__Task directions__:
Below are records to retype exactly, except for the pictures.

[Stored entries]

********************

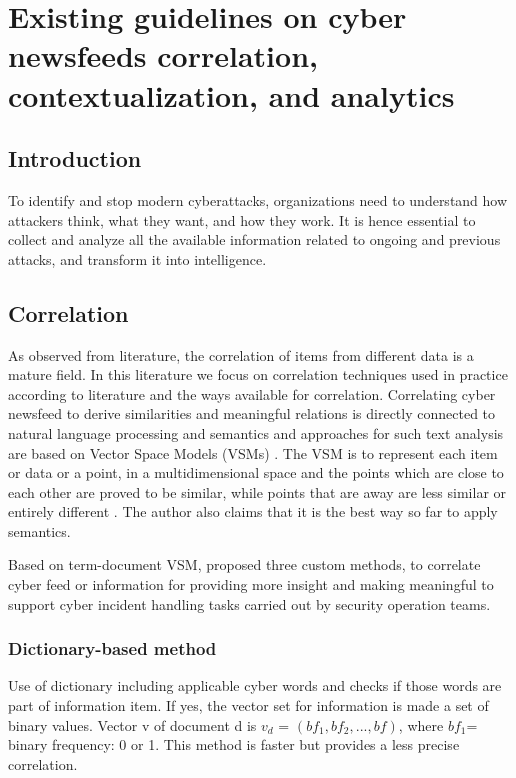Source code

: 
 \FloatBarrier
\section{Existing guidelines on cyber newsfeeds correlation, contextualization, and analytics}

\subsection{Introduction}
To identify and stop modern cyberattacks, 
organizations need to understand how attackers think, what they want, 
and how they work. 
It is hence essential to collect and analyze all the available information related to ongoing and previous attacks, 
and transform it into intelligence. 

\subsection{Correlation}
As observed from literature, the correlation of items from different data is a mature field. In this literature we focus on correlation techniques used in practice according to literature and the ways available for correlation. Correlating cyber newsfeed to derive similarities and meaningful relations is directly connected to natural language processing and semantics and approaches for such text analysis are based on Vector Space Models (VSMs) 
\citep{settanni2016correlating}. 
The VSM is to represent each item or data or a point, in a multidimensional space and the points which are close to each other are proved to be similar, while points that are away are less similar or entirely different 
\citep{turney2010frequency}. 
The author also claims that it is the best way so far to apply semantics.

Based on term-document VSM, \cite{settanni2017acquiring} 
proposed three custom methods, 
to correlate cyber feed or information for providing more insight and making meaningful to support cyber incident handling tasks carried out by security operation teams.

\subsubsection{Dictionary-based method}
Use of dictionary including applicable cyber words and checks if those words are part of information item.
If yes, the vector set for information is made a set of binary values.
Vector v of document d is $v_d$ = $(bf_1, bf_2, ..., bf)$, where $bf_1$= binary frequency: 0 or 1. 
This method is faster but provides a less precise correlation.

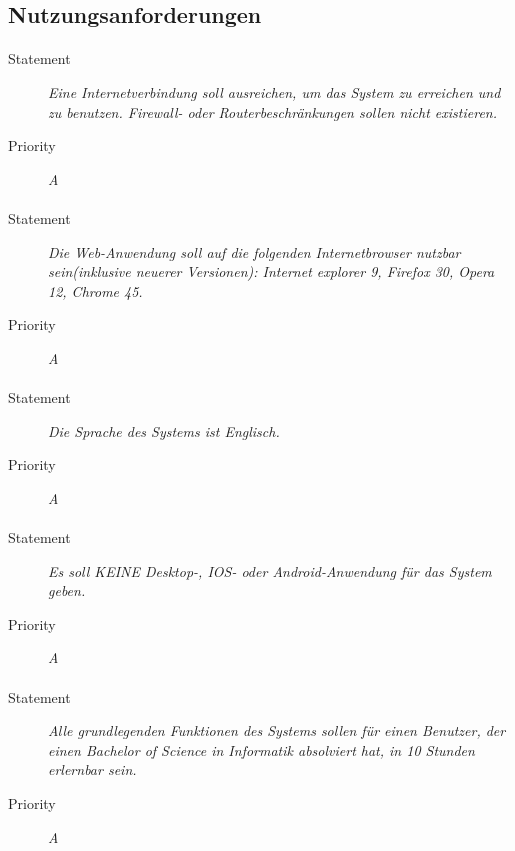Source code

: \subsection{Nutzungsanforderungen}


\paragraph{}
\begin{description}
\item[Statement] \textit{Eine Internetverbindung soll ausreichen, um das System zu erreichen und zu benutzen. Firewall- oder Routerbeschränkungen sollen nicht existieren.}
\item[Priority] \textit{A}
\end{description}

\paragraph{}
\begin{description}
\item[Statement] \textit{Die Web-Anwendung soll auf die folgenden Internetbrowser nutzbar sein(inklusive neuerer Versionen): Internet explorer 9, Firefox 30, Opera 12, Chrome 45.}
\item[Priority] \textit{A}
\end{description}

\paragraph{}
\begin{description}
\item[Statement] \textit{Die Sprache des Systems ist Englisch.}
\item[Priority] \textit{A}
\end{description}

\paragraph{}
\begin{description}
\item[Statement] \textit{Es soll KEINE Desktop-, IOS- oder Android-Anwendung für das System geben.}
\item[Priority] \textit{A}
\end{description}

\paragraph{}
\begin{description}
\item[Statement] \textit{Alle grundlegenden Funktionen des Systems sollen für einen Benutzer, der einen Bachelor of Science in Informatik absolviert hat, in 10 Stunden erlernbar sein.}
\item[Priority] \textit{A}
\end{description}

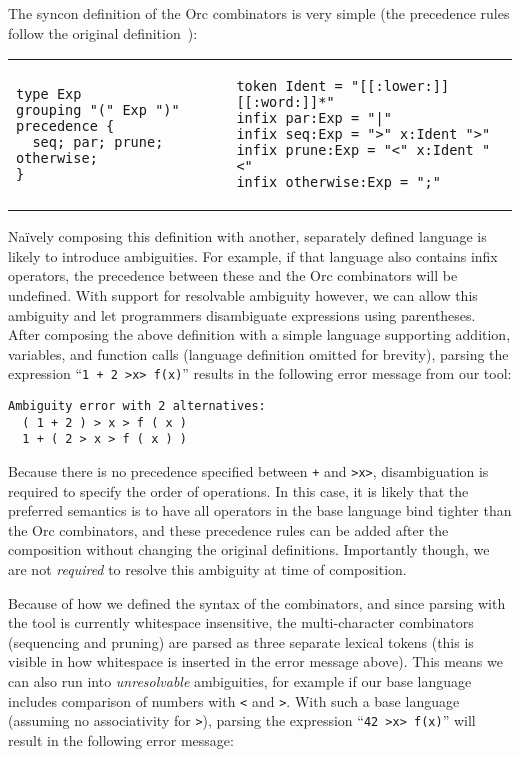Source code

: \documentclass[acmsmall,review,anonymous]{acmart}\settopmatter{printfolios=true,printccs=false,printacmref=false}
\newcommand{\ocaml}{\lstinline[language={[objective]caml}]}
\begin{document}
The syncon definition of the Orc combinators is very simple (the
precedence rules follow the original
definition~\cite{kitchinOrc2009}):

\begin{tabular}{ll}
\begin{lstlisting}[language=syncon,boxpos=t]
type Exp
grouping "(" Exp ")"
precedence {
  seq; par; prune; otherwise;
}
\end{lstlisting}
&
\begin{lstlisting}[language=syncon,boxpos=t]
token Ident = "[[:lower:]][[:word:]]*"
infix par:Exp = "|"
infix seq:Exp = ">" x:Ident ">"
infix prune:Exp = "<" x:Ident "<"
infix otherwise:Exp = ";"
\end{lstlisting}
\end{tabular}\smallskip

\noindent
Na\"{i}vely composing this definition with another, separately
defined language is likely to introduce ambiguities. For example,
if that language also contains infix operators, the precedence
between these and the Orc combinators will be undefined. With
support for resolvable ambiguity however, we can allow this
ambiguity and let programmers disambiguate expressions using
parentheses. After composing the above definition with a simple
language supporting addition, variables, and function calls
(language definition omitted for brevity), parsing the expression
%
``\ocaml{1 + 2 >x> f(x)}''
%
results in the following error message from our tool:

\begin{lstlisting}[language={[objective]caml}]
Ambiguity error with 2 alternatives:
  ( 1 + 2 ) > x > f ( x )
  1 + ( 2 > x > f ( x ) )
\end{lstlisting}

\noindent
Because there is no precedence specified between \ocaml{+} and
\ocaml{>x>}, disambiguation is required to specify the order of
operations.
%
In this case, it is likely that the preferred semantics is to have
all operators in the base language bind tighter than the Orc
combinators, and these precedence rules can be added after the
composition without changing the original definitions. Importantly
though, we are not \emph{required} to resolve this ambiguity at
time of composition.

Because of how we defined the syntax of the combinators, and since
parsing with the tool is currently whitespace insensitive, the
multi-character combinators (sequencing and pruning) are parsed as
three separate lexical tokens (this is visible in how whitespace
is inserted in the error message above). This means we can also
run into \emph{unresolvable} ambiguities, for example if our base
language includes comparison of numbers with \ocaml{<} and
\ocaml{>}. With such a base language (assuming no associativity
for \ocaml{>}), parsing the expression
%
``\ocaml{42 >x> f(x)}''
%
will result in the following error message:
\end{document}

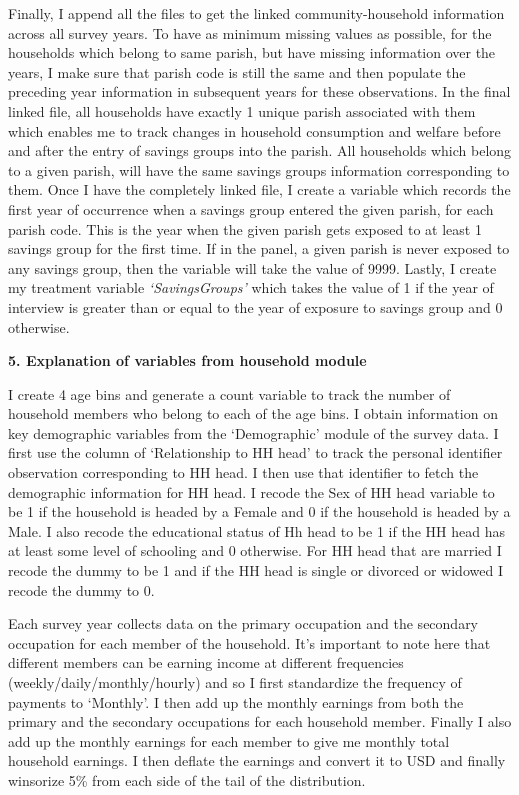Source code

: \documentclass[12pt]{article}
\begin{document}
{{\hspace{1cm} Finally, I append all the files to get the linked community-household information across all survey years. To have as minimum missing values as possible, for the households which belong to same parish, but have missing information over the years, I make sure that parish code is still the same and then populate the preceding year information in subsequent years for these observations. In the final linked file, all households have exactly 1 unique parish associated with them which enables me to track changes in household consumption and welfare before and after the entry of savings groups into the parish. All households which belong to a given parish, will have the same savings groups information corresponding to them. Once I have the completely linked file, I create a variable which records the first year of occurrence when a savings group entered the given parish, for each parish code. This is the year when the given parish gets exposed to at least 1 savings group for the first time. If in the panel, a given parish is never exposed to any savings group, then the variable will take the value of 9999. Lastly, I create my treatment variable \textit{`SavingsGroups'} which takes the value of 1 if the year of interview is greater than or equal to the year of exposure to savings group and 0 otherwise. 

\vspace{1cm}

\textbf{ 5. Explanation of variables from household module}

\hspace{1cm}  I create 4 age bins and generate a count variable to track the number of household members who belong to each of the age bins. I obtain information on key demographic variables from the `Demographic' module of the survey data. I first use the column of `Relationship to HH head' to track the personal identifier observation corresponding to HH head. I then use that identifier to fetch the demographic information for HH head. I recode the Sex of HH head variable to be 1 if the household is headed by a Female and 0 if the household is headed by a Male. I also recode the educational status of Hh head to be 1 if the HH head has at least some level of schooling and 0 otherwise. For HH head that are married I recode the dummy to be 1 and if the HH head is single or divorced or widowed I recode the dummy to 0.

\hspace{1cm} Each survey year collects data on the primary occupation and the secondary occupation for each member of the household. It's important to note here that different members can be earning income at different frequencies (weekly/daily/monthly/hourly) and so I first standardize the frequency of payments to `Monthly'. I then add up the monthly earnings from both the primary and the secondary occupations for each household member. Finally I also add up the monthly earnings for each member to give me monthly total household earnings. I then deflate the earnings and convert it to USD and finally winsorize 5\% from each side of the tail of the distribution.

}}
\end{document}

********************

__Solution for this exercise__:
Source code

: 
 \FloatBarrier
\section{Existing guidelines on cyber newsfeeds correlation, contextualization, and analytics}

\subsection{Introduction}
To identify and stop modern cyberattacks, 
organizations need to understand how attackers think, what they want, 
and how they work. 
It is hence essential to collect and analyze all the available information related to ongoing and previous attacks, 
and transform it into intelligence. 

\subsection{Correlation}
As observed from literature, the correlation of items from different data is a mature field. In this literature we focus on correlation techniques used in practice according to literature and the ways available for correlation. Correlating cyber newsfeed to derive similarities and meaningful relations is directly connected to natural language processing and semantics and approaches for such text analysis are based on Vector Space Models (VSMs) 
\citep{settanni2016correlating}. 
The VSM is to represent each item or data or a point, in a multidimensional space and the points which are close to each other are proved to be similar, while points that are away are less similar or entirely different 
\citep{turney2010frequency}. 
The author also claims that it is the best way so far to apply semantics.

Based on term-document VSM, \cite{settanni2017acquiring} 
proposed three custom methods, 
to correlate cyber feed or information for providing more insight and making meaningful to support cyber incident handling tasks carried out by security operation teams.

\subsubsection{Dictionary-based method}
Use of dictionary including applicable cyber words and checks if those words are part of information item.
If yes, the vector set for information is made a set of binary values.
Vector v of document d is $v_d$ = $(bf_1, bf_2, ..., bf)$, where $bf_1$= binary frequency: 0 or 1. 
This method is faster but provides a less precise correlation.

Source code

: \subsection{Nutzungsanforderungen}


\paragraph{}
\begin{description}
\item[Statement] \textit{Eine Internetverbindung soll ausreichen, um das System zu erreichen und zu benutzen. Firewall- oder Routerbeschränkungen sollen nicht existieren.}
\item[Priority] \textit{A}
\end{description}

\paragraph{}
\begin{description}
\item[Statement] \textit{Die Web-Anwendung soll auf die folgenden Internetbrowser nutzbar sein(inklusive neuerer Versionen): Internet explorer 9, Firefox 30, Opera 12, Chrome 45.}
\item[Priority] \textit{A}
\end{description}

\paragraph{}
\begin{description}
\item[Statement] \textit{Die Sprache des Systems ist Englisch.}
\item[Priority] \textit{A}
\end{description}

\paragraph{}
\begin{description}
\item[Statement] \textit{Es soll KEINE Desktop-, IOS- oder Android-Anwendung für das System geben.}
\item[Priority] \textit{A}
\end{description}

\paragraph{}
\begin{description}
\item[Statement] \textit{Alle grundlegenden Funktionen des Systems sollen für einen Benutzer, der einen Bachelor of Science in Informatik absolviert hat, in 10 Stunden erlernbar sein.}
\item[Priority] \textit{A}
\end{description}

Source code

: \documentclass[acmsmall,review,anonymous]{acmart}\settopmatter{printfolios=true,printccs=false,printacmref=false}
\newcommand{\ocaml}{\lstinline[language={[objective]caml}]}
\begin{document}
The syncon definition of the Orc combinators is very simple (the
precedence rules follow the original
definition~\cite{kitchinOrc2009}):

\begin{tabular}{ll}
\begin{lstlisting}[language=syncon,boxpos=t]
type Exp
grouping "(" Exp ")"
precedence {
  seq; par; prune; otherwise;
}
\end{lstlisting}
&
\begin{lstlisting}[language=syncon,boxpos=t]
token Ident = "[[:lower:]][[:word:]]*"
infix par:Exp = "|"
infix seq:Exp = ">" x:Ident ">"
infix prune:Exp = "<" x:Ident "<"
infix otherwise:Exp = ";"
\end{lstlisting}
\end{tabular}\smallskip

\noindent
Na\"{i}vely composing this definition with another, separately
defined language is likely to introduce ambiguities. For example,
if that language also contains infix operators, the precedence
between these and the Orc combinators will be undefined. With
support for resolvable ambiguity however, we can allow this
ambiguity and let programmers disambiguate expressions using
parentheses. After composing the above definition with a simple
language supporting addition, variables, and function calls
(language definition omitted for brevity), parsing the expression
%
``\ocaml{1 + 2 >x> f(x)}''
%
results in the following error message from our tool:

\begin{lstlisting}[language={[objective]caml}]
Ambiguity error with 2 alternatives:
  ( 1 + 2 ) > x > f ( x )
  1 + ( 2 > x > f ( x ) )
\end{lstlisting}

\noindent
Because there is no precedence specified between \ocaml{+} and
\ocaml{>x>}, disambiguation is required to specify the order of
operations.
%
In this case, it is likely that the preferred semantics is to have
all operators in the base language bind tighter than the Orc
combinators, and these precedence rules can be added after the
composition without changing the original definitions. Importantly
though, we are not \emph{required} to resolve this ambiguity at
time of composition.

Because of how we defined the syntax of the combinators, and since
parsing with the tool is currently whitespace insensitive, the
multi-character combinators (sequencing and pruning) are parsed as
three separate lexical tokens (this is visible in how whitespace
is inserted in the error message above). This means we can also
run into \emph{unresolvable} ambiguities, for example if our base
language includes comparison of numbers with \ocaml{<} and
\ocaml{>}. With such a base language (assuming no associativity
for \ocaml{>}), parsing the expression
%
``\ocaml{42 >x> f(x)}''
%
will result in the following error message:
\end{document}

Source code

: \documentclass[12pt]{article}
\begin{document}
{{\hspace{1cm} Finally, I append all the files to get the linked community-household information across all survey years. To have as minimum missing values as possible, for the households which belong to same parish, but have missing information over the years, I make sure that parish code is still the same and then populate the preceding year information in subsequent years for these observations. In the final linked file, all households have exactly 1 unique parish associated with them which enables me to track changes in household consumption and welfare before and after the entry of savings groups into the parish. All households which belong to a given parish, will have the same savings groups information corresponding to them. Once I have the completely linked file, I create a variable which records the first year of occurrence when a savings group entered the given parish, for each parish code. This is the year when the given parish gets exposed to at least 1 savings group for the first time. If in the panel, a given parish is never exposed to any savings group, then the variable will take the value of 9999. Lastly, I create my treatment variable \textit{`SavingsGroups'} which takes the value of 1 if the year of interview is greater than or equal to the year of exposure to savings group and 0 otherwise. 

\vspace{1cm}

\textbf{ 5. Explanation of variables from household module}

\hspace{1cm}  I create 4 age bins and generate a count variable to track the number of household members who belong to each of the age bins. I obtain information on key demographic variables from the `Demographic' module of the survey data. I first use the column of `Relationship to HH head' to track the personal identifier observation corresponding to HH head. I then use that identifier to fetch the demographic information for HH head. I recode the Sex of HH head variable to be 1 if the household is headed by a Female and 0 if the household is headed by a Male. I also recode the educational status of Hh head to be 1 if the HH head has at least some level of schooling and 0 otherwise. For HH head that are married I recode the dummy to be 1 and if the HH head is single or divorced or widowed I recode the dummy to 0.

\hspace{1cm} Each survey year collects data on the primary occupation and the secondary occupation for each member of the household. It's important to note here that different members can be earning income at different frequencies (weekly/daily/monthly/hourly) and so I first standardize the frequency of payments to `Monthly'. I then add up the monthly earnings from both the primary and the secondary occupations for each household member. Finally I also add up the monthly earnings for each member to give me monthly total household earnings. I then deflate the earnings and convert it to USD and finally winsorize 5\% from each side of the tail of the distribution.

}}
\end{document}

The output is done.